About a week after DOE released a draft request for proposals for a liquid-waste cleanup contract that, including options, would be worth $6 billion over 10 years, three of the four big partners on incumbent cleanup prime Savannah River Remediation (SRR) said they would be interested in the work.
“AECOM has significant interest in this procurement and is actively reviewing the recently released draft RFP,” a spokesperson wrote in an April 1 email.
“BWXT values our long legacy of conducting safe nuclear operations at DOE’s Savannah River Site,” a BWXT spokesperson said Wednesday. “We are reviewing the draft solicitation that was issued last week with interest, and we intend to provide cogent feedback to DOE EM while we continue to evaluate the opportunity.”
“We are carefully evaluating the draft RFP and will continue to participate in the Department’s acquisition process,” a Bechtel National spokesperson said Wednesday. “We have a long and productive history at the Savannah River Site that dates back to design of the Defense Waste Processing Facility, up to our current role with Savannah River Remediation. We look forward to ongoing work at the site and growing our presence in the community.”
The remaining SRR partner, Areva, declined through a spokesperson to comment for this story. Another SRR partner, URS Corp., was acquired by AECOM in 2014. Both companies were part of the original partnership on the contract. Savannah River Remediation won its eight-year, $4.1 billion in 2009; the pact expires on June 30, 2017, and includes a pair of concurrent options DOE has exercised.
DOE plans to meet with all interested parties at the Savannah River Site during the week of April 18, and then to release the final request for proposals for the work in May or June, Jack Surash, deputy assistant secretary for acquisition and project management at DOE’s Office of Environmental Management, said in March at the annual Waste Management Symposium.
The eventual winner of the competition will begin work in March 2017, and be responsible for: processing 72 million gallons of salt waste at Savannah River Site’s Salt Waste Processing Facility, including 45 million gallons in the base period; closing nine liquid waste tanks, including six in the base period; and cleaning up 11 tanks’ worth of bulk waste, including nine in the base period. Bulk waste includes sludge from the site’s liquid waste tanks.
DOE currently envisions an eight-year base period and a two-year option period, according to the draft request for proposal.
One thing that figures to affect DOE’s final request for proposal is the fate of the 3H Evaporator that helps make room for more liquid waste at the Savannah River Site’s H-Area Tank Farm.

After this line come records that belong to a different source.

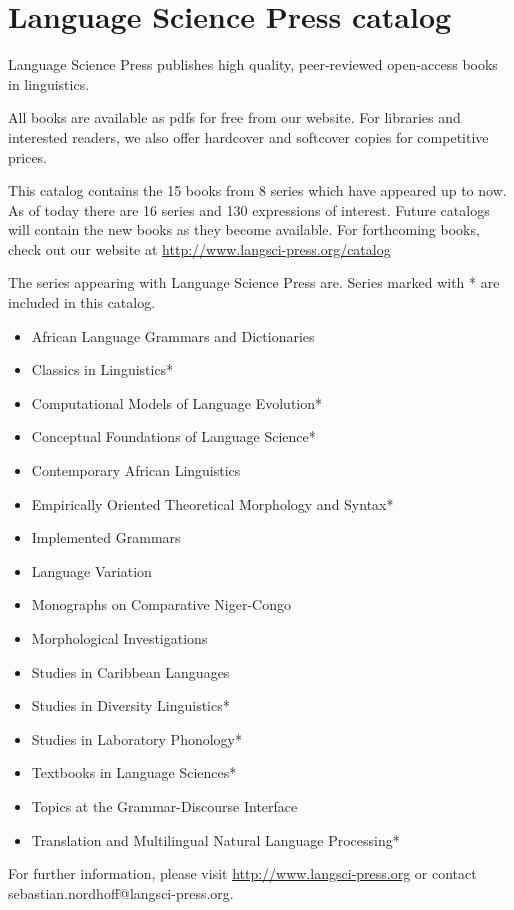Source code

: \hspace{2cm}
\parbox{.8\textwidth}{
\chapter{Language Science Press catalog}
\large
Language Science Press publishes high quality, peer-reviewed open-access books in linguistics. 

All books are available as pdfs for free from our website. For libraries and interested readers, we also offer hardcover and softcover copies for competitive prices. 

This catalog contains the 15 books from 8 series which have appeared up to now. As of today there are 16 series and 130 expressions of interest. Future catalogs will contain the new books as they become available. For forthcoming books, check out our website at \url{http://www.langsci-press.org/catalog}

The series appearing with Language Science Press are. Series marked with * are included in this catalog.

\begin{itemize}
\item African Language Grammars and Dictionaries
\item Classics in Linguistics*
\item Computational Models of Language Evolution*
\item Conceptual Foundations of Language Science*
\item Contemporary African Linguistics
\item Em­pir­i­cal­ly Ori­ent­ed The­o­ret­i­cal Mor­phol­o­gy and Syn­tax*
\item Implemented Grammars
\item Language Variation
\item Monographs on Comparative Niger-Congo
\item Morphological Investigations
\item Studies in Caribbean Languages
\item Studies in Diversity Linguistics*
\item Studies in Laboratory Phonology*
\item Textbooks in Language Sciences*
\item Topics at the Grammar-Discourse Interface
\item Translation and Multilingual Natural Language Processing*
\end{itemize}

For further information, please visit \url{http://www.langsci-press.org} or contact sebastian.nordhoff@langsci-press.org.
}

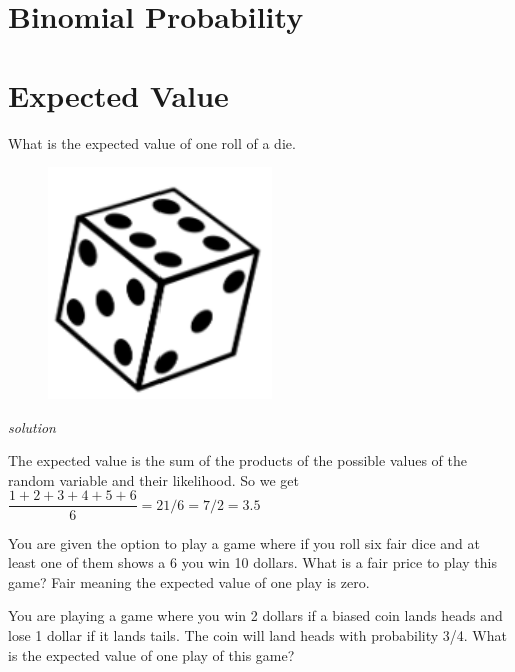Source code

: \documentclass{amsbook}
\begin{document}
\section{Binomial Probability}

\section{Expected Value}

\begin{Exercise}[title={Dice}, difficulty=1, label=ev1]
    What is the expected value of one roll of a die.
    \begin{figure}[H]
        \includegraphics[width=.2\linewidth]{l.png}
    \end{figure}

    \hfill \emph{solution} 
\end{Exercise}

\begin{Answer}[ref={ev1}]
    The expected value is the sum of the products of the possible values of the random variable and their likelihood. So we get $\dfrac{1+2+3+4+5+6}{6}=21/6=7/2=3.5$ 
\end{Answer}

\begin{Exercise}[title={Newton and Pepys gamble}, difficulty =2, label = ev2]
    You are given the option to play a game where if you roll six fair dice and at least one of them shows a 6 you win 10 dollars. What is a fair price to play this game? Fair meaning the expected value of one play is zero.
\end{Exercise}

\begin{Answer}[ref={ev2}]
    
\end{Answer}

\begin{Exercise}[title={A Game with a Biased Coin}, difficulty=1, label=ev3]
    You are playing a game where you win 2 dollars if a biased coin lands heads and lose 1 dollar if it lands tails. The coin will land heads with probability 3/4. What is the expected value of one play of this game?
    
\end{Exercise}
\end{document}
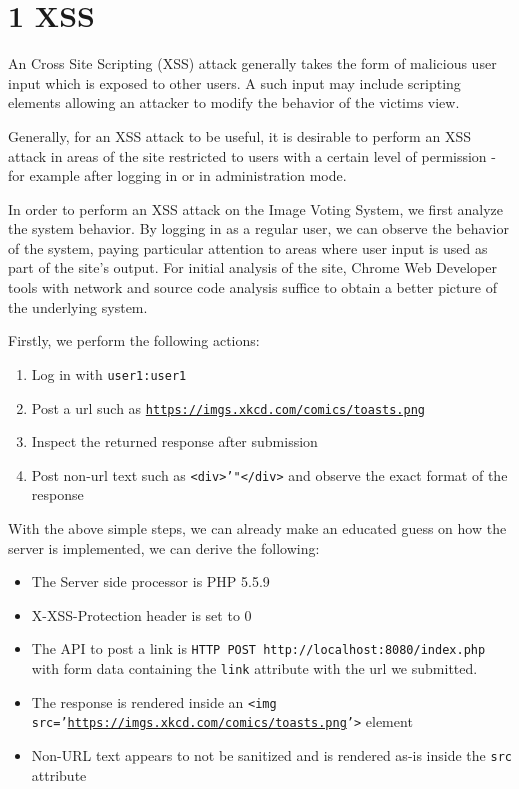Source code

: \documentclass[a4paper, 12pt]{article}
\begin{document}
\section*{1 XSS}
An Cross Site Scripting (XSS) attack generally takes the form of malicious user input which is exposed to other users. A such input may include scripting elements allowing an attacker to modify the behavior of the victims view. 

Generally, for an XSS attack to be useful, it is desirable to perform an XSS attack in areas of the site restricted to users with a certain level of permission - for example after logging in or in administration mode.

In order to perform an XSS attack on the Image Voting System, we first analyze the system behavior. By logging in as a regular user, we can observe the behavior of the system, paying particular attention to areas where user input is used as part of the site's output. For initial analysis of the site, Chrome Web Developer tools with network and source code analysis suffice to obtain a better picture of the underlying system.

Firstly, we perform the following actions:
\begin{enumerate}
	\item Log in with \texttt{user1:user1}
    \item Post a url such as \texttt{\url{https://imgs.xkcd.com/comics/toasts.png}}
    \item Inspect the returned response after submission
    \item Post non-url text such as \texttt{<div>'"</div>} and observe the exact format of the response
\end{enumerate}

With the above simple steps, we can already make an educated guess on how the server is implemented, we can derive the following:

\begin{itemize}
	\item The Server side processor is PHP 5.5.9
    \item X-XSS-Protection header is set to 0
    \item The API to post a link is \texttt{HTTP POST http://localhost:8080/index.php} with form data containing the \texttt{link} attribute with the url we submitted.
    \item The response is rendered inside an \texttt{<img src='\url{https://imgs.xkcd.com/comics/toasts.png}'>} element
    \item Non-URL text appears to not be sanitized and is rendered as-is inside the \texttt{src} attribute
\end{itemize}
\end{document}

One of the two evaporators operated by SRR, known as 3H, cracked sometime in or prior to February and began leaking waste.
Although the leak has so far not breached acceptable radiation levels in the evaporator building, SRR still has not nailed down a fix for the cracked pot. It could, the company admitted, take years to replace. An SRR spokesman on Wednesday said the company still has not decided whether to repair or replace the hardware.
Replacing the pot would take about two years, which would carry the work into the base period of performance for the follow-on contract DOE plans to put out to bid this year. These evaporator pots boil off water from liquid waste that comes from the H-Area Tank Farm. Boiling off the water clears out space in the tanks, which perpetually fill up with the waste byproducts of ongoing processing of nuclear materials.